Он не помнил, сколько просидел в одиночестве за пустым столом. Оглянулся на соседние
столики – их занимали уже совсем другие посетители.
Роберт удивленно поднялся, подошел к бармену, спросил:
– Извините, вы не видели, женщина, которая к вам только что подходила со своим
вопросом, вернулась? – он кивнул в сторону служебного помещения.
Молодой парень поджал губы:
– Какая женщина?
– Ну, вот только что. Она вас о чем-то спрашивала. И пошла туда, – Роберт снова показал
на хозяйственную половину.
– Да нет… Я не знаю никакой женщины, товарищ… Пройдите, сами узнайте.
Роберт пошел по тускло освещенному и кисло пахнущему коридору. В самом конце его
светилась дневным светом настежь открытая дверь во двор, сбоку прочитал на двери:
«Туалет». Взялся за ручку, но остановился, спросив кого-то вслух:
22
– Какой, мужской или женский? Черт!
– Общий, – услышал за спиной и обернулся.
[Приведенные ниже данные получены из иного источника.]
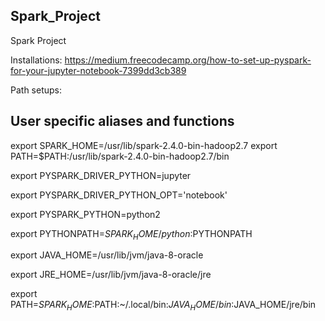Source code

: ## Spark_Project
Spark Project

Installations: https://medium.freecodecamp.org/how-to-set-up-pyspark-for-your-jupyter-notebook-7399dd3cb389

Path setups:
## User specific aliases and functions
export SPARK_HOME=/usr/lib/spark-2.4.0-bin-hadoop2.7
export PATH=$PATH:/usr/lib/spark-2.4.0-bin-hadoop2.7/bin

export PYSPARK_DRIVER_PYTHON=jupyter

export PYSPARK_DRIVER_PYTHON_OPT='notebook'

export PYSPARK_PYTHON=python2

export PYTHONPATH=$SPARK_HOME/python:$PYTHONPATH

export JAVA_HOME=/usr/lib/jvm/java-8-oracle

export JRE_HOME=/usr/lib/jvm/java-8-oracle/jre

export PATH=$SPARK_HOME:$PATH:~/.local/bin:$JAVA_HOME/bin:$JAVA_HOME/jre/bin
Женщина необъятных размеров в халате проницательно изучала его растерянное лицо.
– Извините, моя жена ушла в туалет и не вернулась вот уже… может, что случилось?..
– Ну, так зайдите, посмотрите.
– А если там женщина?
Необъятная расплылась в понимающей улыбке:
– Так вы точно не знаете, жена или женщина? И это, между прочим, служебный туалет,
молодой человек, – но, погасив усмешку, решительно открыла дверь туалета, жестом
пригласила вовнутрь.
В прихожей, где умывальник, никого не было, в кабинке – тоже. Роберт взглянул наверх, на
открытую фрамугу. Она была недоступна, и снова услышал насмешливый голос женщины в
халате:
– Это для нее слишком высоко.
Откровенно растерянный Роберт вышел в коридор, затем – в зал, внимательно осмотрел
все столики. Их с Женечкой столик пустовал, в то время как посетителей в зале все
пребывало. Может быть она, выйдя из туалета, спутала двери и вышла в хозяйственный двор?
Он кинулся наружу. Здесь было безлюдно, возле открытой двери в служебное помещение
сиротливо стоял «Москвич-комби». Заглянул в приоткрытые ворота двора кафе…
Напрашивалась сторонняя мысль, и на Женечку это было похоже – обиженная или чем-то
смущенная женщина выразила протест своим уходом. И этого не может быть. Куда ушла? К
подруге Рите, которая живет где-то в районе «Харьковских дивизий» или домой?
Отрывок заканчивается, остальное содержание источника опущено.